While Minimalist artists such as Carl Andre, Donald Judd, and Dan Flavin were gaining success with their new abstract work in New York in the mid-60's, McCracken was experimenting in Los Angeles with a similar vernacular. Having started his career as a painter, McCracken soon left the constraints of the picture frame in favor of a more three-dimensional understanding of painting. In 1966 he developed his signature sculptural form, which he continues to make today: the plank. These tall sculptures literally and formally define the space between painting and sculpture.
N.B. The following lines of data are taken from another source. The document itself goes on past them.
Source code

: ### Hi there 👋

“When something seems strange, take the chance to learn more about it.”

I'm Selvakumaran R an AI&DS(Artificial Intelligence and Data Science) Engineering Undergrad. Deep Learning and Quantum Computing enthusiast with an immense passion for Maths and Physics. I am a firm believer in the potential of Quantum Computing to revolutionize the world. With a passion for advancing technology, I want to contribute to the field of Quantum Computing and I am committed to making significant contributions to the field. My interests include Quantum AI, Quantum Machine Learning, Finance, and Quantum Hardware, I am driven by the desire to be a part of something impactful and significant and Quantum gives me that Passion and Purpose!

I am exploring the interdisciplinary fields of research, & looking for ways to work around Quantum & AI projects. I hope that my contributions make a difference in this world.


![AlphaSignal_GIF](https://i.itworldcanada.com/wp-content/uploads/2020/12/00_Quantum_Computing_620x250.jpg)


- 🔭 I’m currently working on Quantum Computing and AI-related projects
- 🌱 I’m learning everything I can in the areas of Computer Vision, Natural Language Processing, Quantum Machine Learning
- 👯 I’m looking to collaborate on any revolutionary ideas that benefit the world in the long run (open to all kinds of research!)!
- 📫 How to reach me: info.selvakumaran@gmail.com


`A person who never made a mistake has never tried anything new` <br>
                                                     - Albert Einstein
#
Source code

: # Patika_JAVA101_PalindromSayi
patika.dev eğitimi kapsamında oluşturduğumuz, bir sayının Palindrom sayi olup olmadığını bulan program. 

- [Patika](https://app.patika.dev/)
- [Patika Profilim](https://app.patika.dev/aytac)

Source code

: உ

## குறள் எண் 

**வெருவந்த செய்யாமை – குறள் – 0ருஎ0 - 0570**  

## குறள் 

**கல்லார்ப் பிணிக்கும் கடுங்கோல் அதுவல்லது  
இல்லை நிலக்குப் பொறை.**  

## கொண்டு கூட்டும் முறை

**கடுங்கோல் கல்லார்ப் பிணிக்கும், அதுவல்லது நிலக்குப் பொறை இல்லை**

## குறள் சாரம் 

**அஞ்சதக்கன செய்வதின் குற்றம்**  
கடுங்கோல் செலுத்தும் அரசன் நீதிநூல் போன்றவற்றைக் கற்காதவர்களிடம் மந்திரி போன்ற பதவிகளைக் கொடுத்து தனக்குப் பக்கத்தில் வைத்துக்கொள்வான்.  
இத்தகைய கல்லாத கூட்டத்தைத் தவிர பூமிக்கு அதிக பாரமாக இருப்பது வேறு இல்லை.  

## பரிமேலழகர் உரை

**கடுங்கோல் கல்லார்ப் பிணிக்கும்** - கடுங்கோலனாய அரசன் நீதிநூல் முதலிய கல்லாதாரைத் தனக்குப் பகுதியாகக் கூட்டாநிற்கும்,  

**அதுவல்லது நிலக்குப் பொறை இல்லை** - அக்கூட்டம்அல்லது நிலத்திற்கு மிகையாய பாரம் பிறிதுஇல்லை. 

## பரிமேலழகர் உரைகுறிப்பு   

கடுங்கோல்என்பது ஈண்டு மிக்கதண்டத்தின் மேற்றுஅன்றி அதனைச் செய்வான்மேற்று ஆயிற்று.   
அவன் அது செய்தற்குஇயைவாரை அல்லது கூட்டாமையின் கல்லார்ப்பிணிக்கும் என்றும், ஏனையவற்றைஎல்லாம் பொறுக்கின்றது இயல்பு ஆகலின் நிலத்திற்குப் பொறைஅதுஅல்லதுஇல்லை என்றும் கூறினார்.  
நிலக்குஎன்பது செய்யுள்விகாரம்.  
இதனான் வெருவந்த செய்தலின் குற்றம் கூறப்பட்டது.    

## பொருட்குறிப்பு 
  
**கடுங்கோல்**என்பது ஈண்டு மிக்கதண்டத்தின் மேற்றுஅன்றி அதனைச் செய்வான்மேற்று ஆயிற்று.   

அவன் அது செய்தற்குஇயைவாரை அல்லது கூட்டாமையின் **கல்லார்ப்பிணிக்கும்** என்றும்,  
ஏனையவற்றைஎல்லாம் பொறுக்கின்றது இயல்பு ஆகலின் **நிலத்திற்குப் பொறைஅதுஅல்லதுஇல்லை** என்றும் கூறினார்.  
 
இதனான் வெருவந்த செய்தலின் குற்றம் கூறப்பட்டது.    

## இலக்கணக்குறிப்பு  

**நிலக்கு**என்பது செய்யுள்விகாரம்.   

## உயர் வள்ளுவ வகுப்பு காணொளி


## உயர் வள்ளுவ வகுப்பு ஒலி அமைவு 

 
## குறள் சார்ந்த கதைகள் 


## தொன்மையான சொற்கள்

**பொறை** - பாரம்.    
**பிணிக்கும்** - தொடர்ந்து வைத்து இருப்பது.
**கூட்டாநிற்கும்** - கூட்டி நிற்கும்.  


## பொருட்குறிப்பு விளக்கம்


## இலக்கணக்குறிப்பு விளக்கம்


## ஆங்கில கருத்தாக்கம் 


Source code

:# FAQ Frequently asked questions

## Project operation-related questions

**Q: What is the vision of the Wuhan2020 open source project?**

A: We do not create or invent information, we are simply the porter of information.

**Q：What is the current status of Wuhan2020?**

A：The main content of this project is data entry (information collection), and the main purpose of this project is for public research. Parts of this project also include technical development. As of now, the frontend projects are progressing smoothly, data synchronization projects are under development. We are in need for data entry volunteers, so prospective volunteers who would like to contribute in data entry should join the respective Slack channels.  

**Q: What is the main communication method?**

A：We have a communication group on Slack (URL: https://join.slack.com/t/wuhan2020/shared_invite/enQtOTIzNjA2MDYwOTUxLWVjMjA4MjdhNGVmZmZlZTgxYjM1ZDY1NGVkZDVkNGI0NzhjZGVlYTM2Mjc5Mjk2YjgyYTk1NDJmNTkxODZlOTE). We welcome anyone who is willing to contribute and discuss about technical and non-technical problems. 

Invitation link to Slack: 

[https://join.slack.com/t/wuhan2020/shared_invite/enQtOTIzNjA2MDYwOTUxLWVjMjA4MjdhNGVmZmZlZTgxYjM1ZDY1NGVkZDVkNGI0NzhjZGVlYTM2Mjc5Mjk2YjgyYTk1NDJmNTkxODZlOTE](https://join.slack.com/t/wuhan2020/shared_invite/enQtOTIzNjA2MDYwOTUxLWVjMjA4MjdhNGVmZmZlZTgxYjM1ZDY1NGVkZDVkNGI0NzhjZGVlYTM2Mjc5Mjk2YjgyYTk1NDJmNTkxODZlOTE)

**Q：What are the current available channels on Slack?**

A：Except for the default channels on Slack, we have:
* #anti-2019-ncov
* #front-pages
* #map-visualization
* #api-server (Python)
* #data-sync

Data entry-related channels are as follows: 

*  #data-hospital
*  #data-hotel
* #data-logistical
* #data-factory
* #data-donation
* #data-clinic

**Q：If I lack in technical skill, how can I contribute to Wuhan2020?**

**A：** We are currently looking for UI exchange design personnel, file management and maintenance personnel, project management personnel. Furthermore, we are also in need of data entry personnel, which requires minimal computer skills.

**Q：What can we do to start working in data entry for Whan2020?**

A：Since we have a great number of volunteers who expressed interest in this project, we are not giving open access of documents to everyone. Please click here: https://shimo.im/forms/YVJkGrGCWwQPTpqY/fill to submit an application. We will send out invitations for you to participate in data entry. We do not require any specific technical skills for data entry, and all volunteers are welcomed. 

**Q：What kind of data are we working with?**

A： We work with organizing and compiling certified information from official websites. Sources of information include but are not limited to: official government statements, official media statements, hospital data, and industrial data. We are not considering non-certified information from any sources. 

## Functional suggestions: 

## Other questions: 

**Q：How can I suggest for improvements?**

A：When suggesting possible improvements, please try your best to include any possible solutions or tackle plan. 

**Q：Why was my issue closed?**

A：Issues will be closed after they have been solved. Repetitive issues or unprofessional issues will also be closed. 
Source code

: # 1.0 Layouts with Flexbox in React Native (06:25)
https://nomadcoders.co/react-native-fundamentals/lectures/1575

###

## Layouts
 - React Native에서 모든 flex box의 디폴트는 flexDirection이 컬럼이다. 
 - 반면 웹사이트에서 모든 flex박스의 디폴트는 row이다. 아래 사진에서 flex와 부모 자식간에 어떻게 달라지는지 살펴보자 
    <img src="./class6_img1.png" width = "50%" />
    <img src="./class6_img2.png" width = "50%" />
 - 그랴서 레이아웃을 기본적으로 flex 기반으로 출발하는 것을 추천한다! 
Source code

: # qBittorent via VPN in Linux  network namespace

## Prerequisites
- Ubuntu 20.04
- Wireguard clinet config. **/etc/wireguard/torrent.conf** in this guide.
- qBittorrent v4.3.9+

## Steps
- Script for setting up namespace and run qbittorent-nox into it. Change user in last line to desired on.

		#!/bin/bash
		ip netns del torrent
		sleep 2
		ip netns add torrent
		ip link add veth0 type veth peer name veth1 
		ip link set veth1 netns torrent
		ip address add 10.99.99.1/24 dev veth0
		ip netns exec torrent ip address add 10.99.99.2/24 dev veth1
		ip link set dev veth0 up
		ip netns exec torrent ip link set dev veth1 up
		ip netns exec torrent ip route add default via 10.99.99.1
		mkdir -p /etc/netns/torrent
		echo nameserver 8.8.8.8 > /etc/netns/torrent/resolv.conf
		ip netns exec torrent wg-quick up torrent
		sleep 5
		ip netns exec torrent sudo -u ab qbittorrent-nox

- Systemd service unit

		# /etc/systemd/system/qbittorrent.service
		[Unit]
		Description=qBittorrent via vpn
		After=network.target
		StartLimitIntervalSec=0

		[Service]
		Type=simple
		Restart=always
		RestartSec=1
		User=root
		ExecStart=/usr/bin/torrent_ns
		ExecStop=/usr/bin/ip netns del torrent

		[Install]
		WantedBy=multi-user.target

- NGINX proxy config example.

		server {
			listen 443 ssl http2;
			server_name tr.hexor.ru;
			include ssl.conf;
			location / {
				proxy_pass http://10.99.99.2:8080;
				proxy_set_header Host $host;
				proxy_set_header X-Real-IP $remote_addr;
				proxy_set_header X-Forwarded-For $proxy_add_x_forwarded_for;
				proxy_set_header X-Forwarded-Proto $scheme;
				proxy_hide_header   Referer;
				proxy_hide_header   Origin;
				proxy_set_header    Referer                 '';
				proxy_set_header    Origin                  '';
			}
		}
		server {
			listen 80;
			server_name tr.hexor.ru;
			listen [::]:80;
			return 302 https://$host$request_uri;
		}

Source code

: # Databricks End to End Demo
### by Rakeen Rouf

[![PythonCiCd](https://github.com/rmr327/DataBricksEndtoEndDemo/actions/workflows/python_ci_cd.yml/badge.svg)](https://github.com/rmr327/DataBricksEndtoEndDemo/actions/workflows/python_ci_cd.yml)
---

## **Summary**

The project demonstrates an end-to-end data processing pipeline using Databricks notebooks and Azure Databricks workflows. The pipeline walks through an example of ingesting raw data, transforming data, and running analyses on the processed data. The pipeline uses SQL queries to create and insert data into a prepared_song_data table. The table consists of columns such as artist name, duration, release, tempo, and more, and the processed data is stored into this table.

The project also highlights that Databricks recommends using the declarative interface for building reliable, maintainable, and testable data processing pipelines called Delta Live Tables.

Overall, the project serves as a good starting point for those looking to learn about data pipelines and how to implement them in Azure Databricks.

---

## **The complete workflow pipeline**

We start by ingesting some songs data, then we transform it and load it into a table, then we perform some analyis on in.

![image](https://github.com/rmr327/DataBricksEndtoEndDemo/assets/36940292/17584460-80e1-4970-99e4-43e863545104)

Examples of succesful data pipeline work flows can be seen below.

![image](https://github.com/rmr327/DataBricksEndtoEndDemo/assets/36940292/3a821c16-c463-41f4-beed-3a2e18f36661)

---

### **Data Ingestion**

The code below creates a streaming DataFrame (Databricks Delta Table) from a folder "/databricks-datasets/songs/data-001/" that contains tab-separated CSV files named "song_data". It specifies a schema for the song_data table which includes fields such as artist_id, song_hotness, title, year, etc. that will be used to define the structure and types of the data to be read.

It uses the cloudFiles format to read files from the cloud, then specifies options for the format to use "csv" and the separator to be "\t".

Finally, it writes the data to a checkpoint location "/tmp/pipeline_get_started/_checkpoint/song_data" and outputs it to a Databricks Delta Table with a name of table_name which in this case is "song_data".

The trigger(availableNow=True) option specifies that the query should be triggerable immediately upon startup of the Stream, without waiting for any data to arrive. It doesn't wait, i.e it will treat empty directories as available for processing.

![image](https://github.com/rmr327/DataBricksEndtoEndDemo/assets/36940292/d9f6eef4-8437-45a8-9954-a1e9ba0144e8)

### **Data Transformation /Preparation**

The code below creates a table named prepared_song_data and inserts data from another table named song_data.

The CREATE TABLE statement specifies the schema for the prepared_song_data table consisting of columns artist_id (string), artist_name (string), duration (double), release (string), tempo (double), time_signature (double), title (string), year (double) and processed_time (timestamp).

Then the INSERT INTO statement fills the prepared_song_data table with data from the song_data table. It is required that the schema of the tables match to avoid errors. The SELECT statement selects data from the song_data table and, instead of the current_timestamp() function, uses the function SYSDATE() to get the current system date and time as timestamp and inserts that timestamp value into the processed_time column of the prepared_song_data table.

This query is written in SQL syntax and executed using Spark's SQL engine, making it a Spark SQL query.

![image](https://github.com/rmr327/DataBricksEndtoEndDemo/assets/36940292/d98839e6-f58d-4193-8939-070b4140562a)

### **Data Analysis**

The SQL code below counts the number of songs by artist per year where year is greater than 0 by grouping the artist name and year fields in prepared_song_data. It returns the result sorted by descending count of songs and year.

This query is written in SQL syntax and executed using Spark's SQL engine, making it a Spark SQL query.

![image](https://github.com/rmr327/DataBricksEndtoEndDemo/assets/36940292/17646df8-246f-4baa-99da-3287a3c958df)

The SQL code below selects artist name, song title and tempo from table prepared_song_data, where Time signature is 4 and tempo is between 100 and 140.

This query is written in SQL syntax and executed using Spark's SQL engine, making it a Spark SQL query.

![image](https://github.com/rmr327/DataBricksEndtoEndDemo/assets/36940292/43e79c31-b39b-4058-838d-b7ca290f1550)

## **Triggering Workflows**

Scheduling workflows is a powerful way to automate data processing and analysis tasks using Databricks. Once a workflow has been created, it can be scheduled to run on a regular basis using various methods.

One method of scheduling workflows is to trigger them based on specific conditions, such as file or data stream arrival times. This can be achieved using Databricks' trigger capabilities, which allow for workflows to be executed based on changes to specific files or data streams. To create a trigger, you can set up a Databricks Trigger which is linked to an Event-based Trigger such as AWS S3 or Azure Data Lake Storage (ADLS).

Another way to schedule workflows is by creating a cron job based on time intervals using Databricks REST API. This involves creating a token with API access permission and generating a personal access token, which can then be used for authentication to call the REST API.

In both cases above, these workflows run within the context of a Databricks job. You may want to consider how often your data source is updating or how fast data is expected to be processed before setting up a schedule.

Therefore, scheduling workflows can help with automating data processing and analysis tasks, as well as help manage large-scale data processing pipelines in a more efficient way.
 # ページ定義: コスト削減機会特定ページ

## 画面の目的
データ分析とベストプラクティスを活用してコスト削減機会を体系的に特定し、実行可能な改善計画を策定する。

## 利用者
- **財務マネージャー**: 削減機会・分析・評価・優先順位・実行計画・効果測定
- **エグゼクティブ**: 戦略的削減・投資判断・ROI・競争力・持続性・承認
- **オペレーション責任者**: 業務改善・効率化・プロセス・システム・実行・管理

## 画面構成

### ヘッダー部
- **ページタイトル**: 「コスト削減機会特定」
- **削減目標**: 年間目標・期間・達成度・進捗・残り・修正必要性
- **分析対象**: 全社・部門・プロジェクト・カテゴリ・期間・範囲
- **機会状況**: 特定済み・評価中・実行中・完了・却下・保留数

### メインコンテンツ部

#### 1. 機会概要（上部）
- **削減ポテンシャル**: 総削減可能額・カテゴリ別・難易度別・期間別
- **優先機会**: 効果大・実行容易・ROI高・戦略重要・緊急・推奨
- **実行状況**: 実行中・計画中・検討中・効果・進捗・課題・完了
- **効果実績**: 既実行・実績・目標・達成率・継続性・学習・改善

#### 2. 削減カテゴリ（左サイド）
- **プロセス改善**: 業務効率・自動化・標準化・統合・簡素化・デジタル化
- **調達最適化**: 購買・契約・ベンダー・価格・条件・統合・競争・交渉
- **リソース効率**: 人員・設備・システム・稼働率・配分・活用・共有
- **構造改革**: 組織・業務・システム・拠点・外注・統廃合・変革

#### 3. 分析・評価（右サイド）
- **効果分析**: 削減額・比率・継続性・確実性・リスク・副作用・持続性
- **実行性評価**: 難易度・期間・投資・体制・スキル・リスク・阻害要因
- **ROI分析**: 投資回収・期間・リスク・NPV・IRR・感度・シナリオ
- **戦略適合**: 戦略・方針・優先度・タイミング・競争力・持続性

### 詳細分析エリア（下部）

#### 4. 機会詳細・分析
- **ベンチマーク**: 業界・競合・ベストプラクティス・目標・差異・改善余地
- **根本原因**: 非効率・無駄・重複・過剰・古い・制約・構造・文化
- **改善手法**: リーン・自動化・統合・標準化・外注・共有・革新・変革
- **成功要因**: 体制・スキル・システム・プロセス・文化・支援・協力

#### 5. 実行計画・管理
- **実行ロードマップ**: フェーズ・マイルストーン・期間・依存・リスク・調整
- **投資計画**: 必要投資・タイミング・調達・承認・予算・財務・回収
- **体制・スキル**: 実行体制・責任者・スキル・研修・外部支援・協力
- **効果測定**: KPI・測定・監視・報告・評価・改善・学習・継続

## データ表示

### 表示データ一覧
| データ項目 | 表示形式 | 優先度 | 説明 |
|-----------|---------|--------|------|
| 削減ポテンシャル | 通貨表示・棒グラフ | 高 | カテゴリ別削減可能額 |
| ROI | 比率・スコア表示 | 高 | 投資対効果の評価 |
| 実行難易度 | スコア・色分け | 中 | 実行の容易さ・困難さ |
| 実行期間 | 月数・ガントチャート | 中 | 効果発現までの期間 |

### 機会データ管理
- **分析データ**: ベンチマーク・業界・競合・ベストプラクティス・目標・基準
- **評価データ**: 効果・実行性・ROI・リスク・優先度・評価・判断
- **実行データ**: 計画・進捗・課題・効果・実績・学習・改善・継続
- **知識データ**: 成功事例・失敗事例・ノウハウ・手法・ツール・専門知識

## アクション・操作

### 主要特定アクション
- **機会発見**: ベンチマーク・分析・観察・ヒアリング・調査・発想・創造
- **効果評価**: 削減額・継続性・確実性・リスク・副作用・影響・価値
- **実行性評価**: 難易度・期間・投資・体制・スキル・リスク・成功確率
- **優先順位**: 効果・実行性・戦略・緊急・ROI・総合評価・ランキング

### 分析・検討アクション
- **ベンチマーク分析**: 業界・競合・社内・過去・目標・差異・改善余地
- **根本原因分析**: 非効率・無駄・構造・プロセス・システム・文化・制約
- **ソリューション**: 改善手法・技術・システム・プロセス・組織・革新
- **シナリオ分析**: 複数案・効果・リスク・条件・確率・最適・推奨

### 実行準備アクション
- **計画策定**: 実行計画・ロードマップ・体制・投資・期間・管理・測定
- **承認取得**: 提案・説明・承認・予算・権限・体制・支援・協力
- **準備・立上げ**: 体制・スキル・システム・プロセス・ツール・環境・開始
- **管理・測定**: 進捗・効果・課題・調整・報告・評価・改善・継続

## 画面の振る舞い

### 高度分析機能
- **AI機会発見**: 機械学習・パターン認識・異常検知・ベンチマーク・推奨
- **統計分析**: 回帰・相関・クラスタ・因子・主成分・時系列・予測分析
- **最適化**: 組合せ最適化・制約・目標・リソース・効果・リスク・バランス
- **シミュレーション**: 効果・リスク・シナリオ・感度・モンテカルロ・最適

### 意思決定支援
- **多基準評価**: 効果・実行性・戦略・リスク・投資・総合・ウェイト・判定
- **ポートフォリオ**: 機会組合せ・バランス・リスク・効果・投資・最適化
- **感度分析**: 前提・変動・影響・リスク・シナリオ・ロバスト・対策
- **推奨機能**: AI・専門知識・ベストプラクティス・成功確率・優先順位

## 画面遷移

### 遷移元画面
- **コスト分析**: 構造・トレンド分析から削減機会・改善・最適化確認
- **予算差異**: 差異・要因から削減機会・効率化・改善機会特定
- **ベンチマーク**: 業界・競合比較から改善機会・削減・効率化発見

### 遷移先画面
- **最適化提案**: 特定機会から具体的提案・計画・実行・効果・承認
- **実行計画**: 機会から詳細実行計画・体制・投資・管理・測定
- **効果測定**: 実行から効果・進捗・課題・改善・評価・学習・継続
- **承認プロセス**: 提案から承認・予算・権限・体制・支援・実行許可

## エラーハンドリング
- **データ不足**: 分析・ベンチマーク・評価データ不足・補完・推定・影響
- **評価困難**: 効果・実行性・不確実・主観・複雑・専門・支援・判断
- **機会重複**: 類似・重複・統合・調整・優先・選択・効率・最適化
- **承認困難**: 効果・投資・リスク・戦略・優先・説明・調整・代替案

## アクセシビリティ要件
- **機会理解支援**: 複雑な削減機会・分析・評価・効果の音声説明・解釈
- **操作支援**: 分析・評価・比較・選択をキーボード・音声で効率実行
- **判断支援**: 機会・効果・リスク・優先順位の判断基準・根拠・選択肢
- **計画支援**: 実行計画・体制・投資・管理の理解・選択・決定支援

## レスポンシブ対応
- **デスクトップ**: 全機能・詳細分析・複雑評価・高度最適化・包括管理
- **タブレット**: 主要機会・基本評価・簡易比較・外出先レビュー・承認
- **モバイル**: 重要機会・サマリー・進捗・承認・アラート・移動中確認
With his simple gesture of leaning a monochromatic, rectangular, resin plank so it rests on the floor and wall, McCracken created a definitive work within the primary concerns of Minimalism: the desire to leave the two dimensionality of the picture plane for a new art that references and includes both architecture and the viewer.

McCracken continued to expand his vocabulary, creating works he called "columns, slabs, blocks, basic beautiful forms, neutral forms". In recent years, McCracken has increasingly experimented with more complex shapes, many of which are wall-mounted. At the same time, he continues to work on his trademark planks and his monolithic columns. For this exhibition McCracken has made a group of freestanding columns, a color chart, and two signature planks.

McCracken has stated that he uses color as "material". The inherent abstract qualities of pure color make it the perfect "other" material alongside pure form, providing the two basic tenets of McCracken's sculptural vernacular. While the bold colors and very slick and shiny surfaces of his sculptures seem to reject the appearance of the handcrafted, McCracken has always made his work himself. Although his Minimalist peers largely turned to fabricators to bring their work into existence, McCracken's works are products of a slow and laborious process of woodworking, resin application, and finishing. The monochrome surfaces are sanded and polished many times to such a degree of reflectiveness that they seem translucent. Thus the objects gain a singular and almost otherworldly quality: they are physical, yet at the same time immaterial. As the artist states: "I am after a physical object that appears to be nonphysical, hallucinatory or holographic." Ideally they aim to mirror the most ephemeral of all abstractions, that of pure thought."